(Rendered images with source text)
★ ★ ★

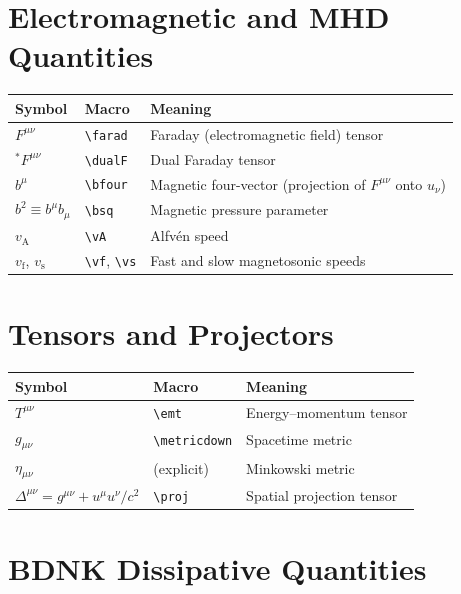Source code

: \documentclass[12pt]{book}
\def\textbf#1{#1}%
\newcommand{\proj}{\Delta^{\mu\nu}}
\newcommand{\emt}{T^{\mu\nu}}
\newcommand{\farad}{F^{\mu\nu}}
\newcommand{\dualF}{{}^{*}\!F^{\mu\nu}}
\newcommand{\metricdown}{g_{\mu\nu}}
\newcommand{\vA}{v_{\mathrm{A}}}    %
\newcommand{\vf}{v_{\mathrm{f}}}    %
\newcommand{\vs}{v_{\mathrm{s}}}    %
\newcommand{\bfour}{b^{\mu}}        %
\newcommand{\bsq}{b^2}             %
\begin{document}
\section*{Electromagnetic and MHD Quantities}

\begin{center}
\renewcommand{\arraystretch}{1.25}
\begin{tabular}{@{}lll@{}}
\toprule
\textbf{Symbol} & \textbf{Macro} & \textbf{Meaning} \\
\midrule
$F^{\mu\nu}$    & \verb|\farad|    & Faraday (electromagnetic field) tensor \\
${}^*\!F^{\mu\nu}$ & \verb|\dualF| & Dual Faraday tensor \\
$b^\mu$         & \verb|\bfour|    & Magnetic four-vector (projection of $F^{\mu\nu}$ onto $u_\nu$) \\
$b^2 \equiv b^\mu b_\mu$ & \verb|\bsq| & Magnetic pressure parameter \\
$v_{\mathrm{A}}$ & \verb|\vA|     & Alfv\'en speed \\
$v_{\mathrm{f}}$, $v_{\mathrm{s}}$ & \verb|\vf|, \verb|\vs| & Fast and slow magnetosonic speeds \\
\bottomrule
\end{tabular}
\end{center}

\section*{Tensors and Projectors}

\begin{center}
\renewcommand{\arraystretch}{1.25}
\begin{tabular}{@{}lll@{}}
\toprule
\textbf{Symbol} & \textbf{Macro} & \textbf{Meaning} \\
\midrule
$T^{\mu\nu}$    & \verb|\emt|        & Energy--momentum tensor \\
$g_{\mu\nu}$    & \verb|\metricdown| & Spacetime metric \\
$\eta_{\mu\nu}$ & (explicit)         & Minkowski metric \\
$\Delta^{\mu\nu} = g^{\mu\nu} + u^\mu u^\nu/c^2$
                & \verb|\proj|       & Spatial projection tensor \\
\bottomrule
\end{tabular}
\end{center}

\section*{BDNK Dissipative Quantities}
\end{document}
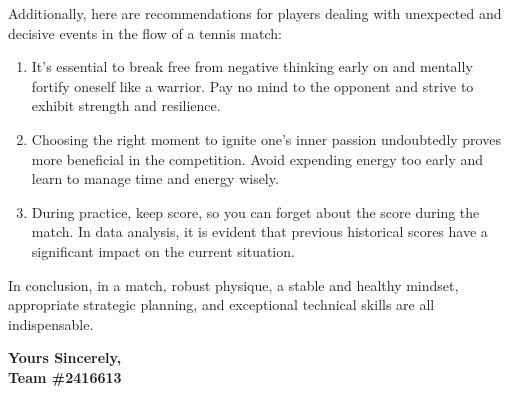 Additionally, here are recommendations for players dealing with unexpected and decisive events in the flow of a tennis match:
\begin{enumerate}
\item  It's essential to break free from negative thinking early on and mentally fortify oneself like a warrior. Pay no mind to the opponent and strive to exhibit strength and resilience.

\item  Choosing the right moment to ignite one's inner passion undoubtedly proves more beneficial in the competition. Avoid expending energy too early and learn to manage time and energy wisely.

\item  During practice, keep score, so you can forget about the score during the match. In data analysis, it is evident that previous historical scores have a significant impact on the current situation. 
\end{enumerate}

In conclusion, in a match, robust physique, a stable and healthy mindset, appropriate strategic planning, and exceptional technical skills are all indispensable.

\begin{flushright}
    \textbf{Yours Sincerely,} \\
    \textbf{Team \#2416613}
\end{flushright}
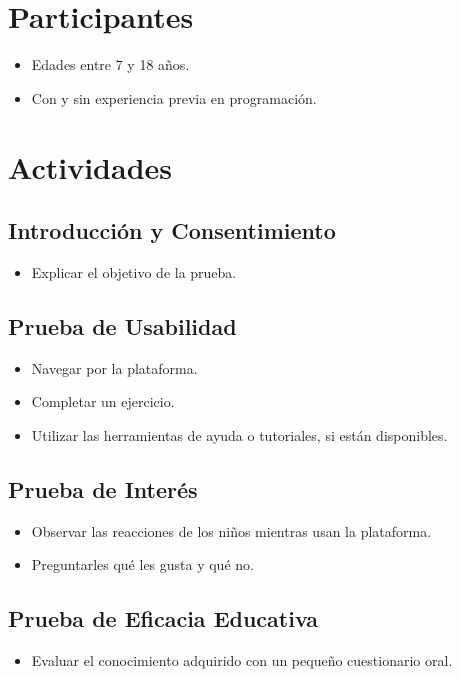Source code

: \begin{appendices}
\section{Participantes}
\begin{itemize}
    \item Edades entre 7 y 18 años.
    \item Con y sin experiencia previa en programación.
\end{itemize}

\section{Actividades}
\subsection*{Introducción y Consentimiento}
\begin{itemize}
    \item Explicar el objetivo de la prueba.
\end{itemize}

\subsection*{Prueba de Usabilidad}
\begin{itemize}
    \item Navegar por la plataforma.
    \item Completar un ejercicio.
    \item Utilizar las herramientas de ayuda o tutoriales, si están disponibles.
\end{itemize}

\subsection*{Prueba de Interés}
\begin{itemize}
    \item Observar las reacciones de los niños mientras usan la plataforma.
    \item Preguntarles qué les gusta y qué no.
\end{itemize}

\subsection*{Prueba de Eficacia Educativa}
\begin{itemize}
    \item Evaluar el conocimiento adquirido con un pequeño cuestionario oral.
\end{itemize}


\end{appendices}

★ ★ ★

Leaving the pictures aside, write out the entries above exactly.

Source code

: \documentclass[12pt]{book}
\def\textbf#1{#1}%
\newcommand{\proj}{\Delta^{\mu\nu}}
\newcommand{\emt}{T^{\mu\nu}}
\newcommand{\farad}{F^{\mu\nu}}
\newcommand{\dualF}{{}^{*}\!F^{\mu\nu}}
\newcommand{\metricdown}{g_{\mu\nu}}
\newcommand{\vA}{v_{\mathrm{A}}}    %
\newcommand{\vf}{v_{\mathrm{f}}}    %
\newcommand{\vs}{v_{\mathrm{s}}}    %
\newcommand{\bfour}{b^{\mu}}        %
\newcommand{\bsq}{b^2}             %
\begin{document}
\section*{Electromagnetic and MHD Quantities}

\begin{center}
\renewcommand{\arraystretch}{1.25}
\begin{tabular}{@{}lll@{}}
\toprule
\textbf{Symbol} & \textbf{Macro} & \textbf{Meaning} \\
\midrule
$F^{\mu\nu}$    & \verb|\farad|    & Faraday (electromagnetic field) tensor \\
${}^*\!F^{\mu\nu}$ & \verb|\dualF| & Dual Faraday tensor \\
$b^\mu$         & \verb|\bfour|    & Magnetic four-vector (projection of $F^{\mu\nu}$ onto $u_\nu$) \\
$b^2 \equiv b^\mu b_\mu$ & \verb|\bsq| & Magnetic pressure parameter \\
$v_{\mathrm{A}}$ & \verb|\vA|     & Alfv\'en speed \\
$v_{\mathrm{f}}$, $v_{\mathrm{s}}$ & \verb|\vf|, \verb|\vs| & Fast and slow magnetosonic speeds \\
\bottomrule
\end{tabular}
\end{center}

\section*{Tensors and Projectors}

\begin{center}
\renewcommand{\arraystretch}{1.25}
\begin{tabular}{@{}lll@{}}
\toprule
\textbf{Symbol} & \textbf{Macro} & \textbf{Meaning} \\
\midrule
$T^{\mu\nu}$    & \verb|\emt|        & Energy--momentum tensor \\
$g_{\mu\nu}$    & \verb|\metricdown| & Spacetime metric \\
$\eta_{\mu\nu}$ & (explicit)         & Minkowski metric \\
$\Delta^{\mu\nu} = g^{\mu\nu} + u^\mu u^\nu/c^2$
                & \verb|\proj|       & Spatial projection tensor \\
\bottomrule
\end{tabular}
\end{center}

\section*{BDNK Dissipative Quantities}
\end{document}
 Additionally, here are recommendations for players dealing with unexpected and decisive events in the flow of a tennis match:
\begin{enumerate}
\item  It's essential to break free from negative thinking early on and mentally fortify oneself like a warrior. Pay no mind to the opponent and strive to exhibit strength and resilience.

\item  Choosing the right moment to ignite one's inner passion undoubtedly proves more beneficial in the competition. Avoid expending energy too early and learn to manage time and energy wisely.

\item  During practice, keep score, so you can forget about the score during the match. In data analysis, it is evident that previous historical scores have a significant impact on the current situation. 
\end{enumerate}

In conclusion, in a match, robust physique, a stable and healthy mindset, appropriate strategic planning, and exceptional technical skills are all indispensable.

\begin{flushright}
    \textbf{Yours Sincerely,} \\
    \textbf{Team \#2416613}
\end{flushright}
Source code

: \begin{appendices}
\section{Participantes}
\begin{itemize}
    \item Edades entre 7 y 18 años.
    \item Con y sin experiencia previa en programación.
\end{itemize}

\section{Actividades}
\subsection*{Introducción y Consentimiento}
\begin{itemize}
    \item Explicar el objetivo de la prueba.
\end{itemize}

\subsection*{Prueba de Usabilidad}
\begin{itemize}
    \item Navegar por la plataforma.
    \item Completar un ejercicio.
    \item Utilizar las herramientas de ayuda o tutoriales, si están disponibles.
\end{itemize}

\subsection*{Prueba de Interés}
\begin{itemize}
    \item Observar las reacciones de los niños mientras usan la plataforma.
    \item Preguntarles qué les gusta y qué no.
\end{itemize}

\subsection*{Prueba de Eficacia Educativa}
\begin{itemize}
    \item Evaluar el conocimiento adquirido con un pequeño cuestionario oral.
\end{itemize}


\end{appendices}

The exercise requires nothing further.